Publikation: Bidrag til tidsskriftTidsskriftartikelForskningfagfællebedømt

Annette Rasmussen, Sara Brandi Bloch, Josefine Fuchs, Louise Hillerup Hansen, Henrik Lund-Andersen, Birgit Sander, Michael Larsen

PURPOSE: To study the relation between the interval from diagnosis to initiation of intravitreal injection therapy and visual outcome in neovascular age-related macular degeneration (nAMD) and to report changes over time in fellow-eye status.

METHODS: Retrospective chart review. The study included 1185 eyes in 1099 patients who began vascular endothelial growth factor inhibitor treatment for nAMD during four separate periods in 2007, 2009, 2011 and 2012 using a fixed loading-dose regimen of three ranibizumab injections.

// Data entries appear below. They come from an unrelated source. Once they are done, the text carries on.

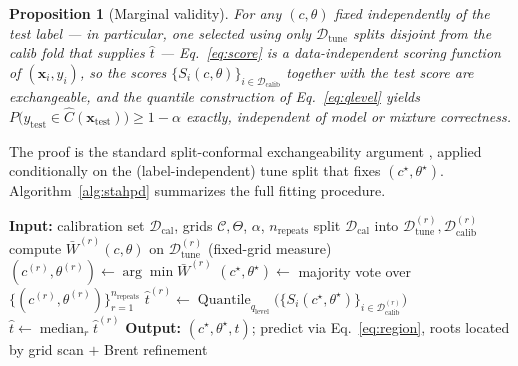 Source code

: \documentclass[10pt,twocolumn,a4paper]{article}
\newtheorem{proposition}{Proposition}
\begin{document}
\begin{proposition}[Marginal validity]
\label{prop:validity}
For any $(c,\theta)$ fixed independently of the test label — in particular, one selected using
only $\mathcal D_{\mathrm{tune}}$ splits disjoint from the calib fold that supplies $\hat t$ —
Eq.~\eqref{eq:score} is a data-independent scoring function of $(\bm x_i,y_i)$, so the scores
$\{S_i(c,\theta)\}_{i\in\mathcal D_{\mathrm{calib}}}$ together with the test score are exchangeable,
and the quantile construction of Eq.~\eqref{eq:qlevel} yields
$P\big(y_{\mathrm{test}}\in \hat C(\bm x_{\mathrm{test}})\big)\ge 1-\alpha$ exactly, independent of
model or mixture correctness.
\end{proposition}

The proof is the standard split-conformal exchangeability argument \cite{vovk2005algorithmic},
applied conditionally on the (label-independent) tune split that fixes $(c^\star,\theta^\star)$.
Algorithm~\ref{alg:stahpd} summarizes the full fitting procedure.

\begin{algorithm}[t]
\caption{STA-HPD fitting}
\label{alg:stahpd}
\begin{algorithmic}[1]
\State \textbf{Input:} calibration set $\mathcal D_{\mathrm{cal}}$, grids $\mathcal C,\Theta$, $\alpha$, $n_{\mathrm{repeats}}$
  \State split $\mathcal D_{\mathrm{cal}}$ into $\mathcal D_{\mathrm{tune}}^{(r)}, \mathcal D_{\mathrm{calib}}^{(r)}$
    \State compute $\bar W^{(r)}(c,\theta)$ on $\mathcal D_{\mathrm{tune}}^{(r)}$ (fixed-grid measure)
  \EndFor
  \State $(c^{(r)},\theta^{(r)}) \gets \arg\min \bar W^{(r)}$
\EndFor
\State $(c^\star,\theta^\star) \gets$ majority vote over $\{(c^{(r)},\theta^{(r)})\}_{r=1}^{n_{\mathrm{repeats}}}$
  \State $\hat t^{(r)} \gets \operatorname{Quantile}_{q_{\mathrm{level}}}\big(\{S_i(c^\star,\theta^\star)\}_{i\in\mathcal D_{\mathrm{calib}}^{(r)}}\big)$
\EndFor
\State $\hat t \gets \operatorname{median}_r \hat t^{(r)}$
\State \textbf{Output:} $(c^\star,\theta^\star,\hat t)$; predict via Eq.~\eqref{eq:region}, roots located by grid scan $+$ Brent refinement
\end{algorithmic}
\end{algorithm}
\end{document}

RESULTS: Mean best-corrected visual acuity (BCVA) at presentation remained within the range 0.23-0.24 Snellen and the median patient age within 79-80 years, whereas BCVA at first visit after the third injection increased from 0.24 to 0.31 (p < 0.0001) in concert with a shift in preferred practice from separate-day injection to same-day injection. This led to a reduction in the median time to treatment from 16 days to 1 day. The proportion of patients with fellow-eye BCVA 0.05 or worse at presentation with newly diagnosed wet AMD in the incident eye decreased from 38% to 22% (p < 0.0018). The proportion of bilaterally treated patients increased during the study period.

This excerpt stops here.